At this point we were introduced to the Secretary, Paul Shearsmith, who opened another strong-room type cupboard to reveal the impressive silver collection of the House. It dates back to their earliest years and contains many examples of Hull silver which is rare and therefore very valuable. I cannot recite details of all we saw but they did have 12 matching seal spoons which have the coat of arms engraved at the end of the handle. A collection this size is unique and for this reason is valued at about £180,000. A posy bowl was so beautiful that it distracts from the beauty of it to put roses in it.

As with all Rotary trips it is almost a requirement that someone will slip up and amuse the rest of the group. This time it was Neale and Liv’s turn when they followed my example and ordered brunch prior to the tour by using the Wetherspoon’s app.  Being a novice can be dangerous and they ended up with double the food which they wanted. No doubt they will be reminded about it for years to come.
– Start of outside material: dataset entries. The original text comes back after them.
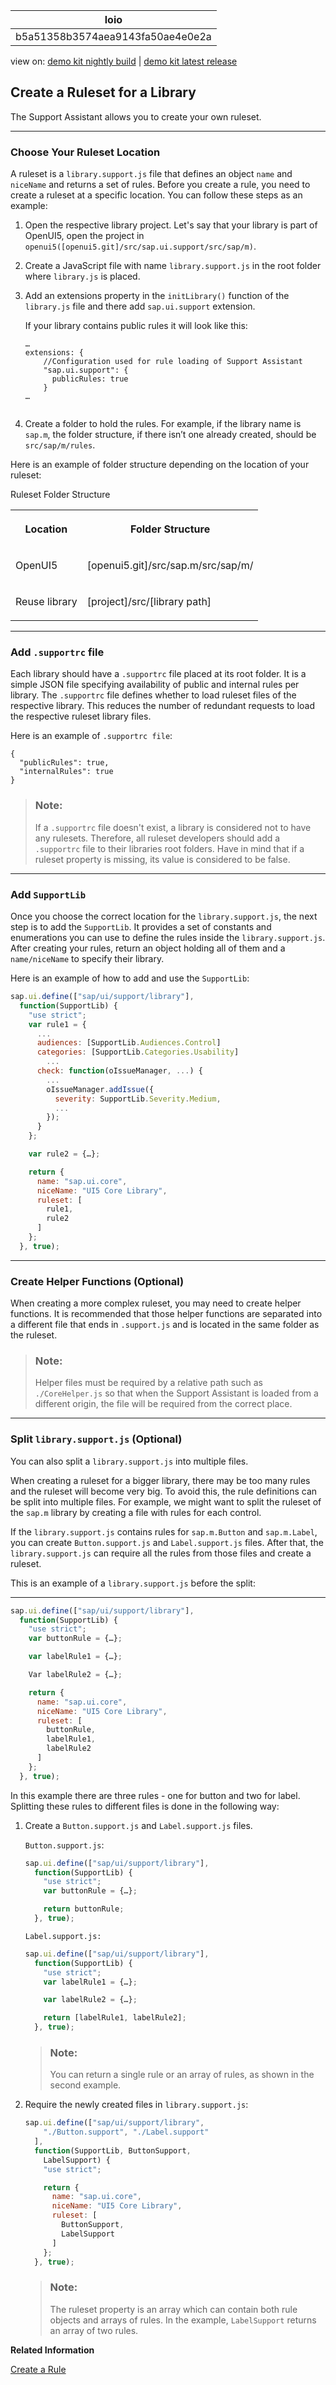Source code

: <!-- loiob5a51358b3574aea9143fa50ae4e0e2a -->

| loio |
| -----|
| b5a51358b3574aea9143fa50ae4e0e2a |

<div id="loio">

view on: [demo kit nightly build](https://openui5nightly.hana.ondemand.com/#/topic/b5a51358b3574aea9143fa50ae4e0e2a) | [demo kit latest release](https://openui5.hana.ondemand.com/#/topic/b5a51358b3574aea9143fa50ae4e0e2a)</div>

## Create a Ruleset for a Library

The Support Assistant allows you to create your own ruleset.

***

<a name="loiob5a51358b3574aea9143fa50ae4e0e2a__section_lqs_mmh_vbb"/>

### Choose Your Ruleset Location

A ruleset is a `library.support.js` file that defines an object `name` and `niceName` and returns a set of rules. Before you create a rule, you need to create a ruleset at a specific location. You can follow these steps as an example:

1.  Open the respective library project. Let's say that your library is part of OpenUI5, open the project in `openui5([openui5.git]/src/sap.ui.support/src/sap/m)`.

2.  Create a JavaScript file with name `library.support.js` in the root folder where `library.js` is placed.

3.  Add an extensions property in the `initLibrary()` function of the `library.js` file and there add `sap.ui.support` extension.

    If your library contains public rules it will look like this:

    ```
    …
    extensions: {
        //Configuration used for rule loading of Support Assistant
        "sap.ui.support": {
          publicRules: true
        }
    …
    
    
    ```

4.  Create a folder to hold the rules. For example, if the library name is `sap.m`, the folder structure, if there isn’t one already created, should be `src/sap/m/rules`.


Here is an example of folder structure depending on the location of your ruleset:

<a name="loiob5a51358b3574aea9143fa50ae4e0e2a__table_xgs_xmd_wbb"/>Ruleset Folder Structure


<table>
<tr>
<th valign="top">

Location



</th>
<th valign="top">

Folder Structure



</th>
</tr>
<tr>
<td valign="top">

 OpenUI5 



</td>
<td valign="top">

\[openui5.git\]/src/sap.m/src/sap/m/



</td>
</tr>
<tr>
<td valign="top">

Reuse library



</td>
<td valign="top">

\[project\]/src/\[library path\]



</td>
</tr>
</table>

***

<a name="loiob5a51358b3574aea9143fa50ae4e0e2a__section_oq3_fbp_vcb"/>

### Add `.supportrc` file

Each library should have a `.supportrc` file placed at its root folder. It is a simple JSON file specifying availability of public and internal rules per library. The `.supportrc` file defines whether to load ruleset files of the respective library. This reduces the number of redundant requests to load the respective ruleset library files.

Here is an example of `.supportrc file`:

```
{
  "publicRules": true,
  "internalRules": true
}

```

> ### Note:  
> If a `.supportrc` file doesn't exist, a library is considered not to have any rulesets. Therefore, all ruleset developers should add a `.supportrc` file to their libraries root folders. Have in mind that if a ruleset property is missing, its value is considered to be false.

***

<a name="loiob5a51358b3574aea9143fa50ae4e0e2a__section_ugb_whc_wbb"/>

### Add `SupportLib`

Once you choose the correct location for the `library.support.js`, the next step is to add the `SupportLib`. It provides a set of constants and enumerations you can use to define the rules inside the `library.support.js`. After creating your rules, return an object holding all of them and a `name/niceName` to specify their library.

Here is an example of how to add and use the `SupportLib`:

``` js
sap.ui.define(["sap/ui/support/library"],
  function(SupportLib) {
    "use strict";
    var rule1 = {
      ...
      audiences: [SupportLib.Audiences.Control]
      categories: [SupportLib.Categories.Usability]
        ...
      check: function(oIssueManager, ...) {
        ...
        oIssueManager.addIssue({
          severity: SupportLib.Severity.Medium,
          ...
        });
      }
    };

    var rule2 = {…};

    return {
      name: "sap.ui.core",
      niceName: "UI5 Core Library",
      ruleset: [
        rule1,
        rule2
      ]
    };
  }, true);
```

***

<a name="loiob5a51358b3574aea9143fa50ae4e0e2a__section_knl_d3c_wbb"/>

### Create Helper Functions \(Optional\)

When creating a more complex ruleset, you may need to create helper functions. It is recommended that those helper functions are separated into a different file that ends in `.support.js` and is located in the same folder as the ruleset.

> ### Note:  
> Helper files must be required by a relative path such as `./CoreHelper.js` so that when the Support Assistant is loaded from a different origin, the file will be required from the correct place.

***

<a name="loiob5a51358b3574aea9143fa50ae4e0e2a__section_fxb_g3c_wbb"/>

### Split `library.support.js` \(Optional\)

You can also split a `library.support.js` into multiple files.

When creating a ruleset for a bigger library, there may be too many rules and the ruleset will become very big. To avoid this, the rule definitions can be split into multiple files. For example, we might want to split the ruleset of the `sap.m` library by creating a file with rules for each control.

If the `library.support.js` contains rules for `sap.m.Button` and `sap.m.Label`, you can create `Button.support.js` and `Label.support.js` files. After that, the `library.support.js` can require all the rules from those files and create a ruleset.

This is an example of a `library.support.js` before the split:

***

``` js
sap.ui.define(["sap/ui/support/library"],
  function(SupportLib) {
    "use strict";
    var buttonRule = {…};

    var labelRule1 = {…};

    Var labelRule2 = {…};

    return {
      name: "sap.ui.core",
      niceName: "UI5 Core Library",
      ruleset: [
        buttonRule,
        labelRule1,
        labelRule2
      ]
    };
  }, true);
```

In this example there are three rules - one for button and two for label. Splitting these rules to different files is done in the following way:

1.  Create a `Button.support.js` and `Label.support.js` files.

    `Button.support.js`:

    ``` js
    sap.ui.define(["sap/ui/support/library"],
      function(SupportLib) {
        "use strict";
        var buttonRule = {…};
    
        return buttonRule;
      }, true);
    
    ```

    `Label.support.js:`

    ``` js
    sap.ui.define(["sap/ui/support/library"],
      function(SupportLib) {
        "use strict";
        var labelRule1 = {…};
    
        var labelRule2 = {…};
    
        return [labelRule1, labelRule2];
      }, true);
    
    ```

    > ### Note:  
    > You can return a single rule or an array of rules, as shown in the second example.

2.  Require the newly created files in `library.support.js`:

    ``` js
    sap.ui.define(["sap/ui/support/library",
        "./Button.support", "./Label.support"
      ],
      function(SupportLib, ButtonSupport,
        LabelSupport) {
        "use strict";
    
        return {
          name: "sap.ui.core",
          niceName: "UI5 Core Library",
          ruleset: [
            ButtonSupport,
            LabelSupport
          ]
        };
      }, true);
    ```

    > ### Note:  
    > The ruleset property is an array which can contain both rule objects and arrays of rules. In the example, `LabelSupport` returns an array of two rules.


**Related Information**  


[Create a Rule](Create_a_Rule_c24569d.md "A rule consists of properties that test and advise on how possible issues can be resolved and a check function that tests the application for a specific issue. To create a rule, you need to set the properties and add a check function.")

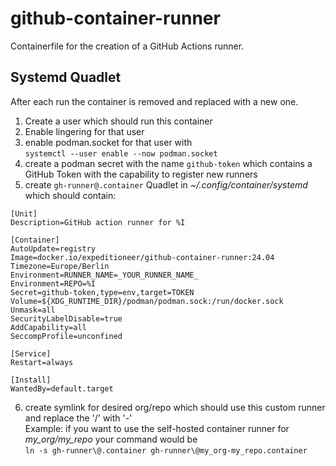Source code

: # github-container-runner

Containerfile for the creation of a GitHub Actions runner.

## Systemd Quadlet

After each run the container is removed and replaced with a new one.

1. Create a user which should run this container
2. Enable lingering for that user
3. enable podman.socket for that user with  
`systemctl --user enable --now podman.socket`
4. create a podman secret with the name `github-token` which contains a GitHub Token with the capability to register new runners
5. create `gh-runner@.container` Quadlet in _~/.config/container/systemd_ which should contain: 

```unit file (systemd)
[Unit]
Description=GitHub action runner for %I

[Container]
AutoUpdate=registry
Image=docker.io/expeditioneer/github-container-runner:24.04
Timezone=Europe/Berlin
Environment=RUNNER_NAME=_YOUR_RUNNER_NAME_
Environment=REPO=%I
Secret=github-token,type=env,target=TOKEN
Volume=${XDG_RUNTIME_DIR}/podman/podman.sock:/run/docker.sock
Unmask=all
SecurityLabelDisable=true
AddCapability=all
SeccompProfile=unconfined

[Service]
Restart=always

[Install]
WantedBy=default.target
```

6. create symlink for desired org/repo which should use this custom runner and replace the '/' with '-'  
Example: if you want to use the self-hosted container runner for _my_org/my_repo_ your command would be  
`ln -s gh-runner\@.container gh-runner\@my_org-my_repo.container`
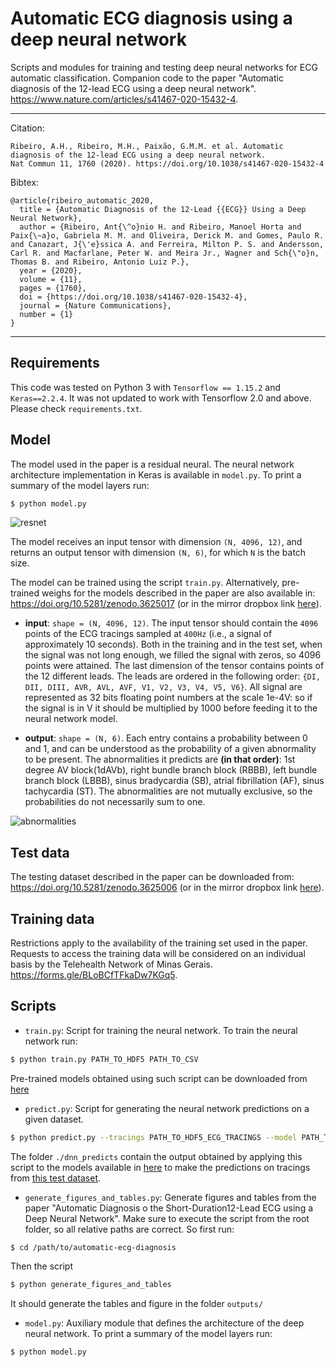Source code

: # Automatic ECG diagnosis using a deep neural network
Scripts and modules for training and testing deep neural networks for ECG automatic classification.
Companion code to the paper "Automatic diagnosis of the 12-lead ECG using a deep neural network".
 https://www.nature.com/articles/s41467-020-15432-4.

--------

Citation:
```
Ribeiro, A.H., Ribeiro, M.H., Paixão, G.M.M. et al. Automatic diagnosis of the 12-lead ECG using a deep neural network.
Nat Commun 11, 1760 (2020). https://doi.org/10.1038/s41467-020-15432-4
```

Bibtex:
```
@article{ribeiro_automatic_2020,
  title = {Automatic Diagnosis of the 12-Lead {{ECG}} Using a Deep Neural Network},
  author = {Ribeiro, Ant{\^o}nio H. and Ribeiro, Manoel Horta and Paix{\~a}o, Gabriela M. M. and Oliveira, Derick M. and Gomes, Paulo R. and Canazart, J{\'e}ssica A. and Ferreira, Milton P. S. and Andersson, Carl R. and Macfarlane, Peter W. and Meira Jr., Wagner and Sch{\"o}n, Thomas B. and Ribeiro, Antonio Luiz P.},
  year = {2020},
  volume = {11},
  pages = {1760},
  doi = {https://doi.org/10.1038/s41467-020-15432-4},
  journal = {Nature Communications},
  number = {1}
}
```
-----

## Requirements

This code was tested on Python 3 with `Tensorflow == 1.15.2` and `Keras==2.2.4`. It was not updated to work with 
Tensorflow 2.0 and above. Please check `requirements.txt`.

## Model

The model used in the paper is a residual neural. The neural network architecture implementation in Keras is available in ``model.py``. To print a summary of the model layers run:
```bash
$ python model.py
```

![resnet](https://media.springernature.com/full/springer-static/image/art%3A10.1038%2Fs41467-020-15432-4/MediaObjects/41467_2020_15432_Fig3_HTML.png?as=webp)

The model receives an input tensor with dimension `(N, 4096, 12)`, and returns an output tensor with dimension `(N, 6)`,
for which `N` is the batch size.

The model can be trained using the script `train.py`. Alternatively, pre-trained weighs for the models described in the paper are also available in: https://doi.org/10.5281/zenodo.3625017 (or in the mirror dropbox link [here](https://www.dropbox.com/s/5ar6j8u9v9a0rmh/model.zip?dl=0)). 

- **input**: `shape = (N, 4096, 12)`. The input tensor should contain the  `4096` points of the ECG tracings
sampled at `400Hz` (i.e., a signal of approximately 10 seconds). Both in the training and in the test set, when the
signal was not long enough, we filled the signal with zeros, so 4096 points were attained. The last dimension of the 
tensor contains points of the 12 different leads. The leads are ordered in the following order: 
`{DI, DII, DIII, AVR, AVL, AVF, V1, V2, V3, V4, V5, V6}`. All signal are represented as
32 bits floating point numbers at the scale 1e-4V: so if the signal is in V it should be multiplied by 
1000 before feeding it to the neural network model. 


- **output**: `shape = (N, 6)`. Each entry contains a probability between 0 and 1, and can be understood as the
probability of a given abnormality to be present. The abnormalities it predicts are  **(in that order)**: 1st degree AV block(1dAVb),
 right bundle branch block (RBBB), left bundle branch block (LBBB), sinus bradycardia (SB), atrial fibrillation (AF),
sinus tachycardia (ST).  The abnormalities are not mutually exclusive, so the probabilities do not necessarily
sum to one. 

![abnormalities](https://media.springernature.com/full/springer-static/image/art%3A10.1038%2Fs41467-020-15432-4/MediaObjects/41467_2020_15432_Fig1_HTML.png?as=webp)

## Test data

The testing dataset described in the paper can be downloaded from:
https://doi.org/10.5281/zenodo.3625006 (or in the mirror
dropbox link [here](https://www.dropbox.com/s/p3vd3plcbu9sf1o/data.zip?dl=0)).


## Training data

Restrictions apply to the availability of the training set used in the paper. Requests to access the training data will
be considered on an individual basis by the Telehealth Network of Minas Gerais.
https://forms.gle/BLoBCfTFkaDw7KGq5.


## Scripts

- ``train.py``: Script for training the neural network. To train the neural network run: 
```bash
$ python train.py PATH_TO_HDF5 PATH_TO_CSV
```
Pre-trained models obtained using such script can be downloaded from [here](https://doi.org/10.5281/zenodo.3625017)


- ``predict.py``: Script for generating the neural network predictions on a given dataset.
```bash
$ python predict.py --tracings PATH_TO_HDF5_ECG_TRACINGS --model PATH_TO_MODEL  --ouput_file PATH_TO_OUTPUT_FILE 
```
The folder `./dnn_predicts` contain the output obtained by applying this script to the models available in
[here](https://doi.org/10.5281/zenodo.3625017) to make the predictions on tracings from 
[this test dataset](https://doi.org/10.5281/zenodo.3625006).


- ``generate_figures_and_tables.py``: Generate figures and tables from the paper "Automatic Diagnosis o
the Short-Duration12-Lead ECG using a Deep Neural Network". Make sure to execute the script from the root folder,
so all relative paths are correct. So first run:
```
$ cd /path/to/automatic-ecg-diagnosis
```
Then the script
 ```bash
$ python generate_figures_and_tables
```
It should generate the tables and figure in the folder `outputs/`

- ``model.py``: Auxiliary module that defines the architecture of the deep neural network.
To print a summary of the model  layers run:
```bash
$ python model.py
```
5th January 2018  New Year's Message

Inspirational musician and music teacher, Paul Whitaker OBE, enthralled members and their guests at the club’s New Year’s Message held at 315 Bar and Restaurant, Lepton. 

His musical talents are all the more remarkable because he is profoundly deaf and relies on a variety of techniques and strategies such as mental imaging of music, vibrations and rhythms to play and teach.  Ably assisted by sign language interpreter, Stephen Heselton, he held the audience spell bound as he demonstrated and involved everyone in using sign language to express songs. Performing “The Impossible Dream” he showed how expressive sign language can be. 

That song sums up his disability and his efforts to overcome it. From an early age he persevered in mastering the piano and later the organ. After he was repeatedly turned down by universities he finally found one, Wadham College Oxford, that was prepared to take him on. 

Today his impossible dream is to teach deaf children, wherever they are, to master music and gain confidence in a challenging world. 

“ He is truly an example to us all in how you can overcome adversity and achieve what is seemingly impossible,” enthused Sheila Wainwright president of the club. She added “ When I was a headteacher, his assistance in teaching my children music helped the school to gain an “excellent” mark from Ofsted inspectors". 

The vote of thanks was given by President Elect, Jonathan Eastwood.